When I ask him what the killer feature of the Rift is that puts it ahead of its competitors, he first waxes lyrical about the device’s upcoming “Touch” controllers, which have not gone on sale and don’t have a release date, a digression that prompts a quick counter-steer from the Oculus PR.

But Luckey is relentlessly optimistic about virtual reality’s future, and the potential for the technology to become mainstream as its costs come down.

“I think right now, Rift in particular is pretty gaming focused because it requires a high end computer. As the cost comes down and the performance goes up we’ll reduce the need for that, and we’ll reach wider and wider audiences.

“It’ll probably be a few years, but it will happen in stages. There are lots of other devices that have started at high costs and come down, look at the original iPod. So it’s going to be a continuous process, computers are getting more and more powerful. Five years in the future, you’ll get a computer that powerful for $200, you can pretty reliably predict how long it’s going to be before the technology is cheap enough.”

Mark Zuckerberg, at least, is convinced. In 2014, Facebook spent $2bn on Oculus, which had previously been funded by a campaign on the crowdfunding website Kickstarter. Zuckerberg, who had seen Facebook’s stock collapse in the months after its IPO because of the company’s apparent failure to get a grip on the smartphone revolution, was determined not to let the same happen with the next computing platform, and after a brief demo of the Oculus technology, was convince that that would be virtual reality.

Now, Zuckerberg spends almost as much time talking about VR’s potential as his grand ambition to provide the world with free internet. Oculus has been able to pursue its own aims, but Luckey says being under the Facebook umbrella has allowed it to step up a gear.

“It’s not just in terms of financial resources, it’s also that Facebook has a huge talent base, they’re one of only a handful of companies that know how to serve data, so we’ve been able to lean on them.”

But Luckey will be acutely aware that Facebook did not spend its billions, however plentiful they are, on a platform for video games, and that Zuckerberg expects virtual reality to be the next step for his social network. Luckey, though, says that today’s dominant internet properties – Facebook, Google, Twitter – won’t necessarily transfer.

Mark Zuckerberg
Mark Zuckerberg's Facebook bought Oculus in 2014

“The things that are going to be the most compelling aren’t going to be the traditional networks, it will be those built up from the ground up, ones that can take advantage of that ability to feel in a space with a person.”

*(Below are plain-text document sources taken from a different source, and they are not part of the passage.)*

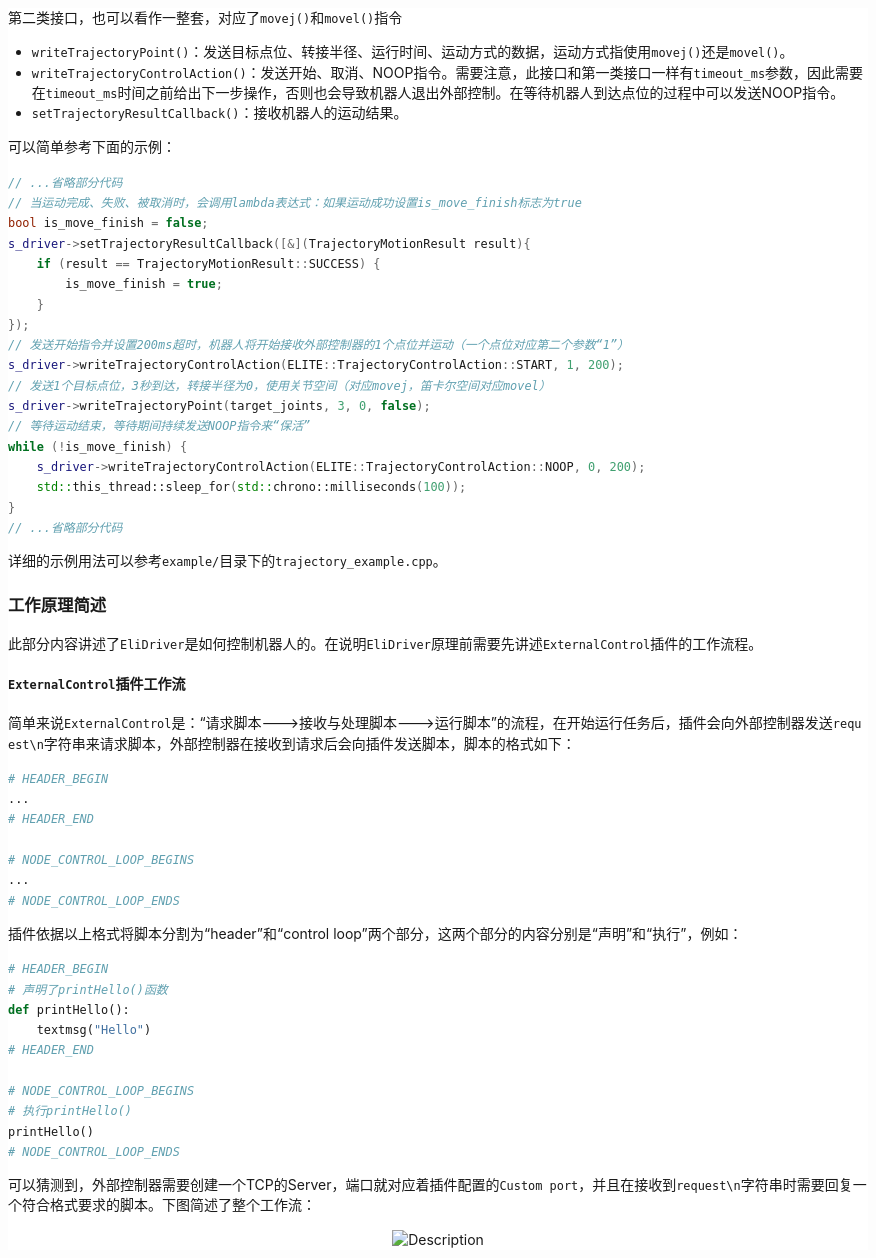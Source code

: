 第二类接口，也可以看作一整套，对应了`movej()`和`movel()`指令
- `writeTrajectoryPoint()`：发送目标点位、转接半径、运行时间、运动方式的数据，运动方式指使用`movej()`还是`movel()`。
- `writeTrajectoryControlAction()`：发送开始、取消、NOOP指令。需要注意，此接口和第一类接口一样有`timeout_ms`参数，因此需要在`timeout_ms`时间之前给出下一步操作，否则也会导致机器人退出外部控制。在等待机器人到达点位的过程中可以发送NOOP指令。
- `setTrajectoryResultCallback()`：接收机器人的运动结果。

可以简单参考下面的示例：
```cpp
// ...省略部分代码
// 当运动完成、失败、被取消时，会调用lambda表达式：如果运动成功设置is_move_finish标志为true
bool is_move_finish = false;
s_driver->setTrajectoryResultCallback([&](TrajectoryMotionResult result){
    if (result == TrajectoryMotionResult::SUCCESS) {
        is_move_finish = true;
    }
});
// 发送开始指令并设置200ms超时，机器人将开始接收外部控制器的1个点位并运动（一个点位对应第二个参数“1”）
s_driver->writeTrajectoryControlAction(ELITE::TrajectoryControlAction::START, 1, 200);
// 发送1个目标点位，3秒到达，转接半径为0，使用关节空间（对应movej，笛卡尔空间对应movel）
s_driver->writeTrajectoryPoint(target_joints, 3, 0, false);
// 等待运动结束，等待期间持续发送NOOP指令来“保活”
while (!is_move_finish) {
    s_driver->writeTrajectoryControlAction(ELITE::TrajectoryControlAction::NOOP, 0, 200);
    std::this_thread::sleep_for(std::chrono::milliseconds(100));
}
// ...省略部分代码
```

详细的示例用法可以参考`example/`目录下的`trajectory_example.cpp`。  

### 工作原理简述
此部分内容讲述了`EliDriver`是如何控制机器人的。在说明`EliDriver`原理前需要先讲述`ExternalControl`插件的工作流程。

#### `ExternalControl`插件工作流
简单来说`ExternalControl`是：“请求脚本--->接收与处理脚本--->运行脚本”的流程，在开始运行任务后，插件会向外部控制器发送`request\n`字符串来请求脚本，外部控制器在接收到请求后会向插件发送脚本，脚本的格式如下：
```python
# HEADER_BEGIN
...
# HEADER_END

# NODE_CONTROL_LOOP_BEGINS
...
# NODE_CONTROL_LOOP_ENDS

```
插件依据以上格式将脚本分割为“header”和“control loop”两个部分，这两个部分的内容分别是“声明”和“执行”，例如：
```python
# HEADER_BEGIN
# 声明了printHello()函数
def printHello():
    textmsg("Hello")
# HEADER_END

# NODE_CONTROL_LOOP_BEGINS
# 执行printHello()
printHello()
# NODE_CONTROL_LOOP_ENDS

```
可以猜测到，外部控制器需要创建一个TCP的Server，端口就对应着插件配置的`Custom port`，并且在接收到`request\n`字符串时需要回复一个符合格式要求的脚本。下图简述了整个工作流：
<div style="text-align: center;">
    <img src="ExternalControl.drawio.png" alt="Description"/>
</div>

Proponents believe virtual reality will transform a range of industries. The technology is already being used in therapy to relive traumatic events and fight phobias, to train doctors and to design buildings. IDC, a tech researcher, believes that revenues from the industry will more than double each year for the next five years, growing from $5.2bn this year to $162bn in 2020.

This will undoubtedly lead to fears that real-life interaction will suffer, just as smartphones and the internet have created a generation of screen junkies, but Luckey dismisses this. “If they say its anti-social I absolutely disagree. If I want to talk to our office in Japan, or China or London, I can fly there and burn hundreds of dollars of jet fuel, or I can do it in virtual reality.

“I grew up using the internet and social media and I think VR is going to be in the same position. But if it cuts down on real life interactions, that’s not necessarily a bad thing.”